**ABOUT THIS TASK:** Please restate the records below verbatim, omitting every image they hold.

**DATA SUPPLIED:**
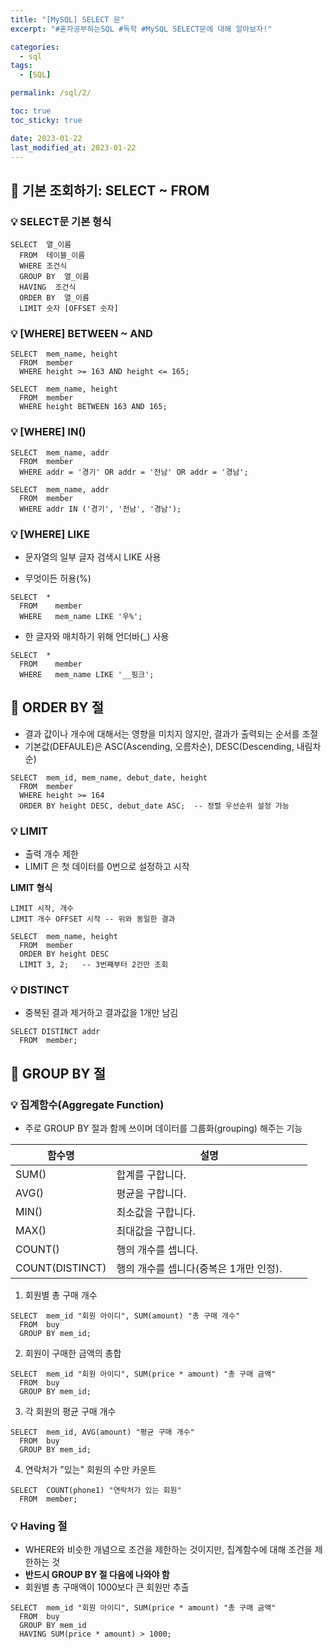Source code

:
 ```yaml
---
title: "[MySQL] SELECT 문"
excerpt: "#혼자공부하는SQL #독학 #MySQL SELECT문에 대해 알아보자!"

categories:
  - sql
tags:
  - [SQL]

permalink: /sql/2/

toc: true
toc_sticky: true

date: 2023-01-22
last_modified_at: 2023-01-22
---
```



## 🚀 기본 조회하기: SELECT ~ FROM

### 💡 SELECT문 기본 형식

```
SELECT  열_이름
  FROM  테이블_이름
  WHERE 조건식
  GROUP BY  열_이름
  HAVING  조건식
  ORDER BY  열_이름
  LIMIT 숫자 [OFFSET 숫자]
```

### 💡 [WHERE] BETWEEN ~ AND

```
SELECT  mem_name, height
  FROM  member
  WHERE height >= 163 AND height <= 165;
```

```
SELECT  mem_name, height
  FROM  member
  WHERE height BETWEEN 163 AND 165;
```

### 💡 [WHERE] IN()

```
SELECT  mem_name, addr
  FROM  member
  WHERE addr = '경기' OR addr = '전남' OR addr = '경남';
```

```
SELECT  mem_name, addr
  FROM  member
  WHERE addr IN ('경기', '전남', '경남');
```

### 💡 [WHERE] LIKE
- 문자열의 일부 글자 검색시 LIKE 사용

- 무엇이든 허용(%)

```
SELECT  *
  FROM    member
  WHERE   mem_name LIKE '우%';
```

- 한 글자와 매치하기 위해 언더바(_) 사용
```
SELECT  *
  FROM    member
  WHERE   mem_name LIKE '__핑크';
```

## 🚀 ORDER BY 절
- 결과 값이나 개수에 대해서는 영향을 미치지 않지만, 결과가 출력되는 순서를 조절
- 기본값(DEFAULE)은 ASC(Ascending, 오름차순), DESC(Descending, 내림차순)

```
SELECT  mem_id, mem_name, debut_date, height
  FROM  member
  WHERE height >= 164
  ORDER BY height DESC, debut_date ASC;  -- 정렬 우선순위 설정 가능
```

### 💡 LIMIT
- 출력 개수 제한
- LIMIT 은 첫 데이터를 0번으로 설정하고 시작  


**LIMIT 형식**

```
LIMIT 시작, 개수
LIMIT 개수 OFFSET 시작 -- 위와 동일한 결과
```

```
SELECT  mem_name, height
  FROM  member
  ORDER BY height DESC
  LIMIT 3, 2;   -- 3번째부터 2건만 조회
```

### 💡 DISTINCT
- 중복된 결과 제거하고 결과값을 1개만 남김

```
SELECT DISTINCT addr
  FROM  member;
```

## 🚀 GROUP BY 절
### 💡 집계함수(Aggregate Function)
- 주로 GROUP BY 절과 함께 쓰이며 데이터를 그룹화(grouping) 해주는 기능

|&emsp;&emsp;함수명&emsp;&emsp;|설명|
|-----|----|
|SUM()|합계를 구합니다.|
|AVG()|평균을 구합니다.|
|MIN()|최소값을 구합니다.|
|MAX()|최대값을 구합니다.|
|COUNT()|행의 개수를 셉니다.|
|COUNT(DISTINCT)|행의 개수를 셉니다(중복은 1개만 인정).&emsp;&emsp;|

1. 회원별 총 구매 개수

```
SELECT  mem_id "회원 아이디", SUM(amount) "총 구매 개수"
  FROM  buy
  GROUP BY mem_id;
```

2. 회원이 구매한 금액의 총합

```
SELECT  mem_id "회원 아이디", SUM(price * amount) "총 구매 금액"
  FROM  buy
  GROUP BY mem_id;
```

3. 각 회원의 평균 구매 개수

```
SELECT  mem_id, AVG(amount) "평균 구매 개수"
  FROM  buy
  GROUP BY mem_id;
```

4. 연락처가 "있는" 회원의 수만 카운트

```
SELECT  COUNT(phone1) "연락처가 있는 회원"
  FROM  member;
```

### 💡 Having 절
- WHERE와 비슷한 개념으로 조건을 제한하는 것이지만, 집계함수에 대해 조건을 제한하는 것
- **반드시 GROUP BY 절 다음에 나와야 함**
- 회원별 총 구매액이 1000보다 큰 회원만 추출

```
SELECT  mem_id "회원 아이디", SUM(price * amount) "총 구매 금액"
  FROM  buy
  GROUP BY mem_id
  HAVING SUM(price * amount) > 1000;
```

**EXERCISE SOLUTION:**
Source code

:
 ```yaml
---
title: "[MySQL] SELECT 문"
excerpt: "#혼자공부하는SQL #독학 #MySQL SELECT문에 대해 알아보자!"

categories:
  - sql
tags:
  - [SQL]

permalink: /sql/2/

toc: true
toc_sticky: true

date: 2023-01-22
last_modified_at: 2023-01-22
---
```



## 🚀 기본 조회하기: SELECT ~ FROM

### 💡 SELECT문 기본 형식

```
SELECT  열_이름
  FROM  테이블_이름
  WHERE 조건식
  GROUP BY  열_이름
  HAVING  조건식
  ORDER BY  열_이름
  LIMIT 숫자 [OFFSET 숫자]
```

### 💡 [WHERE] BETWEEN ~ AND

```
SELECT  mem_name, height
  FROM  member
  WHERE height >= 163 AND height <= 165;
```

```
SELECT  mem_name, height
  FROM  member
  WHERE height BETWEEN 163 AND 165;
```

### 💡 [WHERE] IN()

```
SELECT  mem_name, addr
  FROM  member
  WHERE addr = '경기' OR addr = '전남' OR addr = '경남';
```

```
SELECT  mem_name, addr
  FROM  member
  WHERE addr IN ('경기', '전남', '경남');
```

### 💡 [WHERE] LIKE
- 문자열의 일부 글자 검색시 LIKE 사용

- 무엇이든 허용(%)

```
SELECT  *
  FROM    member
  WHERE   mem_name LIKE '우%';
```

- 한 글자와 매치하기 위해 언더바(_) 사용
```
SELECT  *
  FROM    member
  WHERE   mem_name LIKE '__핑크';
```

## 🚀 ORDER BY 절
- 결과 값이나 개수에 대해서는 영향을 미치지 않지만, 결과가 출력되는 순서를 조절
- 기본값(DEFAULE)은 ASC(Ascending, 오름차순), DESC(Descending, 내림차순)

```
SELECT  mem_id, mem_name, debut_date, height
  FROM  member
  WHERE height >= 164
  ORDER BY height DESC, debut_date ASC;  -- 정렬 우선순위 설정 가능
```

### 💡 LIMIT
- 출력 개수 제한
- LIMIT 은 첫 데이터를 0번으로 설정하고 시작  


**LIMIT 형식**

```
LIMIT 시작, 개수
LIMIT 개수 OFFSET 시작 -- 위와 동일한 결과
```

```
SELECT  mem_name, height
  FROM  member
  ORDER BY height DESC
  LIMIT 3, 2;   -- 3번째부터 2건만 조회
```

### 💡 DISTINCT
- 중복된 결과 제거하고 결과값을 1개만 남김

```
SELECT DISTINCT addr
  FROM  member;
```

## 🚀 GROUP BY 절
### 💡 집계함수(Aggregate Function)
- 주로 GROUP BY 절과 함께 쓰이며 데이터를 그룹화(grouping) 해주는 기능

|&emsp;&emsp;함수명&emsp;&emsp;|설명|
|-----|----|
|SUM()|합계를 구합니다.|
|AVG()|평균을 구합니다.|
|MIN()|최소값을 구합니다.|
|MAX()|최대값을 구합니다.|
|COUNT()|행의 개수를 셉니다.|
|COUNT(DISTINCT)|행의 개수를 셉니다(중복은 1개만 인정).&emsp;&emsp;|

1. 회원별 총 구매 개수

```
SELECT  mem_id "회원 아이디", SUM(amount) "총 구매 개수"
  FROM  buy
  GROUP BY mem_id;
```

2. 회원이 구매한 금액의 총합

```
SELECT  mem_id "회원 아이디", SUM(price * amount) "총 구매 금액"
  FROM  buy
  GROUP BY mem_id;
```

3. 각 회원의 평균 구매 개수

```
SELECT  mem_id, AVG(amount) "평균 구매 개수"
  FROM  buy
  GROUP BY mem_id;
```

4. 연락처가 "있는" 회원의 수만 카운트

```
SELECT  COUNT(phone1) "연락처가 있는 회원"
  FROM  member;
```

### 💡 Having 절
- WHERE와 비슷한 개념으로 조건을 제한하는 것이지만, 집계함수에 대해 조건을 제한하는 것
- **반드시 GROUP BY 절 다음에 나와야 함**
- 회원별 총 구매액이 1000보다 큰 회원만 추출

```
SELECT  mem_id "회원 아이디", SUM(price * amount) "총 구매 금액"
  FROM  buy
  GROUP BY mem_id
  HAVING SUM(price * amount) > 1000;
```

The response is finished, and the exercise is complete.